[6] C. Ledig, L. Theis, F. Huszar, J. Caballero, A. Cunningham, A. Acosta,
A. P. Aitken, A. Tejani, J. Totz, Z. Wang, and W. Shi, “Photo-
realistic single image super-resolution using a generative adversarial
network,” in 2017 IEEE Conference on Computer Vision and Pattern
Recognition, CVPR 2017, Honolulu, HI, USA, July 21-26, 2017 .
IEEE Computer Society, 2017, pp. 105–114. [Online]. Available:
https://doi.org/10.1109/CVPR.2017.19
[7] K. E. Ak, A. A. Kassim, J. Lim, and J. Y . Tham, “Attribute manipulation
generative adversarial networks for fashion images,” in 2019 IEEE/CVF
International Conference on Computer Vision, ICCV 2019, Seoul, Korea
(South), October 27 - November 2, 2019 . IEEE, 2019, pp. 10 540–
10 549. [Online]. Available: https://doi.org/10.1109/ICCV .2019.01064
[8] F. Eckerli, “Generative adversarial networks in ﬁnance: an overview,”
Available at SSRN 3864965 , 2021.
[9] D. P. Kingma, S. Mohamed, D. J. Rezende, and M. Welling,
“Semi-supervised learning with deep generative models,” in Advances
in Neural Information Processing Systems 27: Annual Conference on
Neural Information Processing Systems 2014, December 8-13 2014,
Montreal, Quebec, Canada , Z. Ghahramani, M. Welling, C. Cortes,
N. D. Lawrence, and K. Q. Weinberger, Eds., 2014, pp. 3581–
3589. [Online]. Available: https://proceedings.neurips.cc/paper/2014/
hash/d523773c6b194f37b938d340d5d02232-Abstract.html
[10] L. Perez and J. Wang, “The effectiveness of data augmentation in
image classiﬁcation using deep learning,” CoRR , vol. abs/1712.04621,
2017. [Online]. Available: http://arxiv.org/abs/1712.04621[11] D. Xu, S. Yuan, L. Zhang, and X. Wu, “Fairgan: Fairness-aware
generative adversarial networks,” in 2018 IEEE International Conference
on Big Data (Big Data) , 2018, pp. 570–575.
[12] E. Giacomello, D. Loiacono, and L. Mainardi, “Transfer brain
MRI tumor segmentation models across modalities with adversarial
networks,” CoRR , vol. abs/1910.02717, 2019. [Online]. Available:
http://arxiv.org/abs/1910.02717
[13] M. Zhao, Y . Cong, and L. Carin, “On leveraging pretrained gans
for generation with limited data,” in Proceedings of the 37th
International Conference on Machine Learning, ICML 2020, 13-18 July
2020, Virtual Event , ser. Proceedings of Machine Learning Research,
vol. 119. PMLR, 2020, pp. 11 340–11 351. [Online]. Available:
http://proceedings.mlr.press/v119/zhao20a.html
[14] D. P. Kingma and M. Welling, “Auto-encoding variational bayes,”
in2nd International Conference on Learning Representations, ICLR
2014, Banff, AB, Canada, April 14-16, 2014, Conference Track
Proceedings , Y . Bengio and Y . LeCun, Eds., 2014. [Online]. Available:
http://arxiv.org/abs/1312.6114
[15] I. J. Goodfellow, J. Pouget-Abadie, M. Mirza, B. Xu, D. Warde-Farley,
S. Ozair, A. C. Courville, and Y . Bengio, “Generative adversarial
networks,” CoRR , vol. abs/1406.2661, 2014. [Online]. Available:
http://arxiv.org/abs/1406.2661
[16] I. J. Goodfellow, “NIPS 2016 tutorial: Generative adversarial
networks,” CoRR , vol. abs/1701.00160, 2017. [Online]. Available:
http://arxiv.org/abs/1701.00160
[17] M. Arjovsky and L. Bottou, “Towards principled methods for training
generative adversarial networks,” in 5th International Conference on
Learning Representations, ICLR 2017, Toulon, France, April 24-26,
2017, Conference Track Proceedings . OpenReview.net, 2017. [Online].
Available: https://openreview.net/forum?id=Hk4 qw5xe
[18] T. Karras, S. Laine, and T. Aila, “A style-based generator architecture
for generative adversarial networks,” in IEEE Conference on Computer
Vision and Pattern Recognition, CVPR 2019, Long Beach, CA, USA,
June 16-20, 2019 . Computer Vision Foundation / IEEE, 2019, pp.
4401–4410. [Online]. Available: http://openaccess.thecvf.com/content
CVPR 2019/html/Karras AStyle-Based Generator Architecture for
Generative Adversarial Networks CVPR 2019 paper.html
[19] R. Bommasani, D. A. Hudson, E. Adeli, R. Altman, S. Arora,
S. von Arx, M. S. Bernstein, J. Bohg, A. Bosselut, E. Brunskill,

==*==

» Action item: Could you reproduce exactly the lines of the entries above, from the one with "2017. [Online]. Available: http://arxiv.org/abs/1712.04621[11]" through the one with "vol. abs/1910.02717, 2019.", and nothing else?

» Task output:
2017. [Online]. Available: http://arxiv.org/abs/1712.04621[11] D. Xu, S. Yuan, L. Zhang, and X. Wu, “Fairgan: Fairness-aware
generative adversarial networks,” in 2018 IEEE International Conference
on Big Data (Big Data) , 2018, pp. 570–575.
[12] E. Giacomello, D. Loiacono, and L. Mainardi, “Transfer brain
MRI tumor segmentation models across modalities with adversarial
networks,” CoRR , vol. abs/1910.02717, 2019. [Online]. Available:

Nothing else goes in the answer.